Grüne in NRW: Zur Not gibt's Rüttgers Club
Die Grünen gehen auf Distanz zur SPD und behaupten, die Linkspartei sei schlicht "nicht regierungsfähig". Die Basis ist angesichts des schwarz-grünen Durchmarsches frustiert.
HAMM taz | Bei den Landtagswahlen im kommenden Mai wollen Nordrhein-Westfalens Grüne mit ihrer Landtagsfraktionschefin Sylvia Löhrmann und dem Energieexperten Reiner Priggen als Spitzenkandidaten punkten. "Wir werden zweistellig, wir werden dritte Kraft", versprach die Bildungspolitikerin Löhrmann den Delegierten des grünen Personalparteitags am Wochenende im westfälischen Hamm in ihrer Bewerbungsrede.
Die Lehrerin Löhrmann setzt dazu auf einen eigenständigen Kurs und kritisierte die NRW-Regierungskoalition aus CDU und FDP, aber auch SPD und Linkspartei scharf. Alle vier Parteien hätten die Herausforderung des Klimawandels nicht "wirklich verstanden". Nötig sei außerdem eine umfassende Reform des Bildungswesens als "Schlüssel für soziale Gerechtigkeit". Der grüne Bundesvorsitzende Cem Özdemir hatte zuvor in seiner Eröffnungsrede besonders Schwarz-Gelb angegriffen: Nicht nur der zurückgetretene Exbundesverteidigungsmister Franz Josef Jung (CDU), sondern auch CSU-Bundesverkehrsminister Peter Ramsauer und Entwicklungsminister Dirk Niebel (FDP) seien "unfähig" und gehörten abgelöst.
Auf ein mögliches Bündnis mit SPD und Linkspartei wollte sich die NRW-Spitzenkandidatin Löhrmann nicht festlegen: Viele Sozialdemokraten, darunter auch SPD-Bundeschef Sigmar Gabriel, hätten "den Schuss immer noch nicht gehört". Gleichzeitig zweifelte die grüne Spitzenkandidatin am Einzug der Linken in den Düsseldorfer Landtag.

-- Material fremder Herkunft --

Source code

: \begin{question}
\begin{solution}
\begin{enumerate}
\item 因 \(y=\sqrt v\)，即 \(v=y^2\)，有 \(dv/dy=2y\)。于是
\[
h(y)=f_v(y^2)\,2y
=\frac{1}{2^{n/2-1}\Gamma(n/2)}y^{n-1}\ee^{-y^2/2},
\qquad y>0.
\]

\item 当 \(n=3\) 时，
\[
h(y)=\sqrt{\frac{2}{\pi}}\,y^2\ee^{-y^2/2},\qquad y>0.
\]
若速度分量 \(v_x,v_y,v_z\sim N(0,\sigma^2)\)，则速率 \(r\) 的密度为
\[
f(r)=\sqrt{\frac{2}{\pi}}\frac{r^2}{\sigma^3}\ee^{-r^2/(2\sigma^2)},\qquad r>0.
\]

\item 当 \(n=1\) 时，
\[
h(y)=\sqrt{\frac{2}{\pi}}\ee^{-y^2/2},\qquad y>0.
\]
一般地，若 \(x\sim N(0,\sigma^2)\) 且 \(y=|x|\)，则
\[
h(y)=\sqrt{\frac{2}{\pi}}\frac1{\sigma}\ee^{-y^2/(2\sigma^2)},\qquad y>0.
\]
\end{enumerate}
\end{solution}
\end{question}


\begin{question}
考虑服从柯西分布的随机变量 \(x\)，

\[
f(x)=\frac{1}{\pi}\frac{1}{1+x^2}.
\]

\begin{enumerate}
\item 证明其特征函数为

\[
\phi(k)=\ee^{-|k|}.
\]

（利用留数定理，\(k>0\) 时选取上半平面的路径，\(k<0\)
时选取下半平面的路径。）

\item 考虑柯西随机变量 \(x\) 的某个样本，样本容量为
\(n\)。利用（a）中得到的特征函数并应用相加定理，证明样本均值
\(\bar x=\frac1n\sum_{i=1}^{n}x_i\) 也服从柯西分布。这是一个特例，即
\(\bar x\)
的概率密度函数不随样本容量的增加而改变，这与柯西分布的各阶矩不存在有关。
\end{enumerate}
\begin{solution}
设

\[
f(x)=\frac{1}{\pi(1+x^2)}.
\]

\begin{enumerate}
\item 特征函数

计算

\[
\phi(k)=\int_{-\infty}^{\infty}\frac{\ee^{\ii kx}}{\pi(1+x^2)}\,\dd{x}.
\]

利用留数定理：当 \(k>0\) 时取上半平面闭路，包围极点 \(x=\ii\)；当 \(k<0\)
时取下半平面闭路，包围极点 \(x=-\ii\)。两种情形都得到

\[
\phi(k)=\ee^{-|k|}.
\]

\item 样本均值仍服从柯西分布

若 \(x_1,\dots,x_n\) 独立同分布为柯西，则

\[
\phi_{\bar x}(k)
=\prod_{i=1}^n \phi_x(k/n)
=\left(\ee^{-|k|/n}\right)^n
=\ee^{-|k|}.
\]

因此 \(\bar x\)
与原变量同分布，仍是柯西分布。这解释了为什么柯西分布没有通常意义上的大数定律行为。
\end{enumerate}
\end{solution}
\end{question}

Dabei sieht die letzte Umfrage für NRW die Linke mit 8 Prozent sicher im Landtag, liegt ein mögliches rot-rot-grünes Bündnis mit 49 Prozent aktuell drei Punkte vor der schwarz-gelben Regierungskoalition von CDU-Ministerpräsident Jürgen Rüttgers.

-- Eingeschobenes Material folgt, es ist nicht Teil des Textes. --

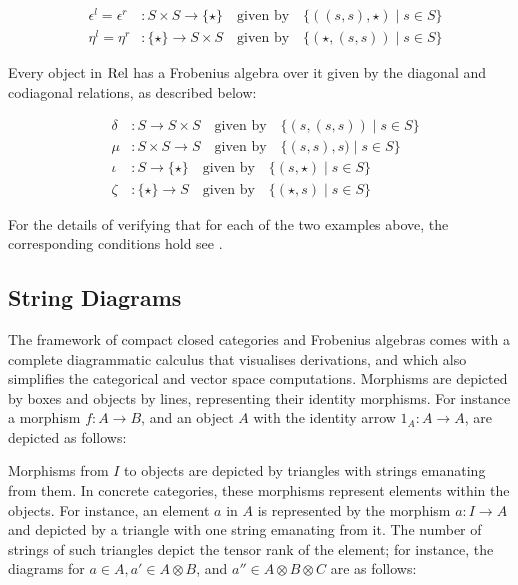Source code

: \begin{eqnarray*}
&\epsilon^l  =  \epsilon^r &\colon   S \times S \to \{\star\} \quad \mbox{given by} \quad
\{((s, s), \star) \mid s \in S \}\\
&\eta^l = \eta^r& \colon   \{\star\}  \to S \times S
\quad \mbox{given by} \quad 
\{(\star, (s, s)) \mid s\in S\}
\end{eqnarray*}



Every object in $\mathrm{Rel}$  has a
Frobenius algebra over it given by the diagonal and codiagonal
relations, as described below: 



\begin{eqnarray*}
&\delta &\colon   S \to S \times S \quad \mbox{given by} \quad
\{(s, (s, s)) \mid s \in S \}\\
& \mu & \colon   S \times S \to S
\quad \mbox{given by} \quad 
\{(s, s), s) \mid s \in S\}\\
& \iota& \colon S \to  \{\star\}    \quad \mbox{given by} \quad \{(s, \star) \mid s \in S\}\\
&\zeta& \colon  \{\star\}  \to S  \quad \mbox{given by} \quad \{(\star, s) \mid s \in S\}
\end{eqnarray*}

For the details of verifying that for each of the two examples above,  the corresponding conditions hold see \cite{CoeckePaq}. 

\subsection{String Diagrams} 
\label{string}

The framework of compact closed categories and Frobenius algebras
comes with a complete diagrammatic calculus that visualises
derivations, and which also simplifies the
categorical and vector space computations. Morphisms are depicted by
boxes and objects by lines, representing their identity morphisms. For
instance a morphism $f \colon A \to B$, and an object $A$ with the
identity arrow $1_A \colon A \to A$, are depicted as follows:

\begin{center}
\end{center}

Morphisms from $I$ to objects are depicted by triangles with strings emanating from them. In concrete categories, these morphisms represent  elements within the  objects. For instance, an element $a$ in $A$ is represented by the morphism $a: I \to A$ and depicted by a  triangle with one string emanating from it. The number of strings of such triangles depict the tensor rank of the element; for instance, the
diagrams for ${a} \in A, {a'} \in A \otimes B$, and ${a''}
\in A \otimes B \otimes C$ are as follows:

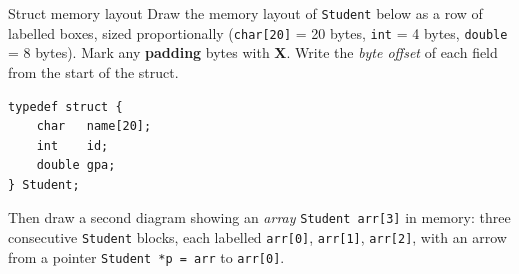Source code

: \documentclass[11pt]{article}
\begin{document}
\begin{drawex}{Struct memory layout}
Draw the memory layout of \texttt{Student} below as a row of labelled boxes,
sized proportionally (\texttt{char[20]} = 20 bytes, \texttt{int} = 4 bytes,
\texttt{double} = 8 bytes). Mark any \textbf{padding} bytes with \textbf{X}.
Write the \emph{byte offset} of each field from the start of the struct.
\begin{lstlisting}
typedef struct {
    char   name[20];
    int    id;
    double gpa;
} Student;
\end{lstlisting}
Then draw a second diagram showing an \emph{array} \texttt{Student arr[3]}
in memory: three consecutive \texttt{Student} blocks, each labelled
\texttt{arr[0]}, \texttt{arr[1]}, \texttt{arr[2]}, with an arrow from a pointer
\texttt{Student *p = arr} to \texttt{arr[0]}.
\end{drawex}
\end{document}
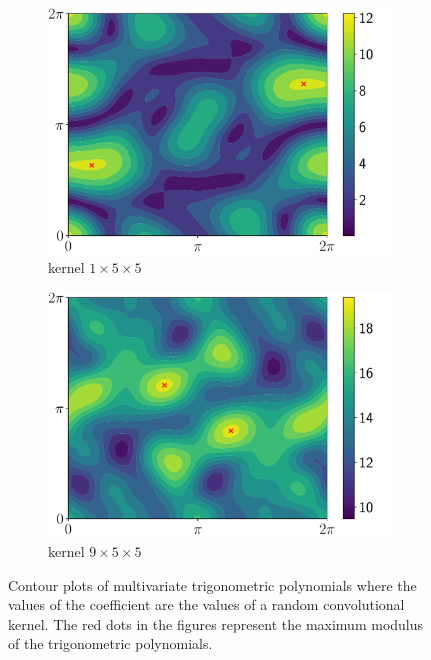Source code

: \begin{figure}[htb]
\begin{subfigure}[b]{.49\textwidth}
    \includegraphics[scale=0.35]{figures/main/ch5-lipschitz_regularization/contour_poly_200_1_1_5.pdf}
    \caption{kernel $1\times5\times5$}
  \end{subfigure}
  \begin{subfigure}[b]{.49\textwidth}
    \centering
    \includegraphics[scale=0.35]{figures/main/ch5-lipschitz_regularization/contour_poly_200_1_9_5.pdf}
    \caption{kernel $9\times5\times5$}
  \end{subfigure}
  \caption{Contour plots of multivariate trigonometric polynomials where the values of the coefficient are the values of a random convolutional kernel. The red dots in the figures represent the maximum modulus of the trigonometric polynomials.}
  \label{figure:contour_plot_trigonometric_polynomials}
\end{figure}%


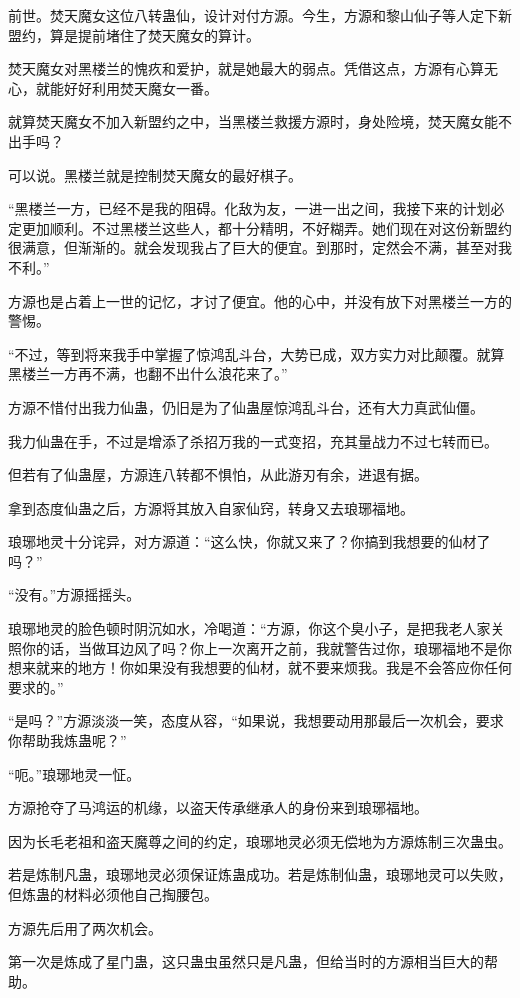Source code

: \begin{this_body}
前世。焚天魔女这位八转蛊仙，设计对付方源。今生，方源和黎山仙子等人定下新盟约，算是提前堵住了焚天魔女的算计。

焚天魔女对黑楼兰的愧疚和爱护，就是她最大的弱点。凭借这点，方源有心算无心，就能好好利用焚天魔女一番。

就算焚天魔女不加入新盟约之中，当黑楼兰救援方源时，身处险境，焚天魔女能不出手吗？

可以说。黑楼兰就是控制焚天魔女的最好棋子。

“黑楼兰一方，已经不是我的阻碍。化敌为友，一进一出之间，我接下来的计划必定更加顺利。不过黑楼兰这些人，都十分精明，不好糊弄。她们现在对这份新盟约很满意，但渐渐的。就会发现我占了巨大的便宜。到那时，定然会不满，甚至对我不利。”

方源也是占着上一世的记忆，才讨了便宜。他的心中，并没有放下对黑楼兰一方的警惕。

“不过，等到将来我手中掌握了惊鸿乱斗台，大势已成，双方实力对比颠覆。就算黑楼兰一方再不满，也翻不出什么浪花来了。”

方源不惜付出我力仙蛊，仍旧是为了仙蛊屋惊鸿乱斗台，还有大力真武仙僵。

我力仙蛊在手，不过是增添了杀招万我的一式变招，充其量战力不过七转而已。

但若有了仙蛊屋，方源连八转都不惧怕，从此游刃有余，进退有据。

拿到态度仙蛊之后，方源将其放入自家仙窍，转身又去琅琊福地。

琅琊地灵十分诧异，对方源道：“这么快，你就又来了？你搞到我想要的仙材了吗？”

“没有。”方源摇摇头。

琅琊地灵的脸色顿时阴沉如水，冷喝道：“方源，你这个臭小子，是把我老人家关照你的话，当做耳边风了吗？你上一次离开之前，我就警告过你，琅琊福地不是你想来就来的地方！你如果没有我想要的仙材，就不要来烦我。我是不会答应你任何要求的。”

“是吗？”方源淡淡一笑，态度从容，“如果说，我想要动用那最后一次机会，要求你帮助我炼蛊呢？”

“呃。”琅琊地灵一怔。

方源抢夺了马鸿运的机缘，以盗天传承继承人的身份来到琅琊福地。

因为长毛老祖和盗天魔尊之间的约定，琅琊地灵必须无偿地为方源炼制三次蛊虫。

若是炼制凡蛊，琅琊地灵必须保证炼蛊成功。若是炼制仙蛊，琅琊地灵可以失败，但炼蛊的材料必须他自己掏腰包。

方源先后用了两次机会。

第一次是炼成了星门蛊，这只蛊虫虽然只是凡蛊，但给当时的方源相当巨大的帮助。


\end{this_body}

Schlicht für "nicht regierungsfähig" halten viele führende Grüne die Linke in NRW - und klingen wie die SPD-Landeschefin Hannelore Kraft. Der Zustand der Linken sei bestenfalls mit dem der Grünen nach ihrem erstmaligen Einzug in das Düsseldorfer Parlament 1990 vergleichbar: "Da hätten wir auch nicht sofort regieren können."
Doch auch zur SPD gehen die Grünen zunehmend auf Distanz. Die Sozialdemokraten bereiteten sich schon heute auf eine Rolle als Juniorpartner in einer großen Koalition Rüttgers vor, fürchten manche. Stattdessen setzen besonders Vertreter der Landtagsfraktion ihre Hoffnungen auf ein eigenes Bündnis mit der CDU: Viele Abgeordnete der NRW-Grünen amtieren schon mehr als zehn Jahre, sind noch immer frustriert von den Niederlagen, die ihnen die Bergbau-Partei SPD während der gemeinsamen Regierungszeit bis 2005 zum Beispiel in der Energiepolitik zugefügt hat. Sollte die CDU bis zu den Landtagswahlen im Mai leicht, die FDP wegen mangelnder Versorgung ihrer Klientel etwa durch die Steuergesetzgebung im Bund stark verlieren, könnte Rüttgers auf ein Bündnis mit ihrer Partei setzen wollen, glauben grüne Strategen.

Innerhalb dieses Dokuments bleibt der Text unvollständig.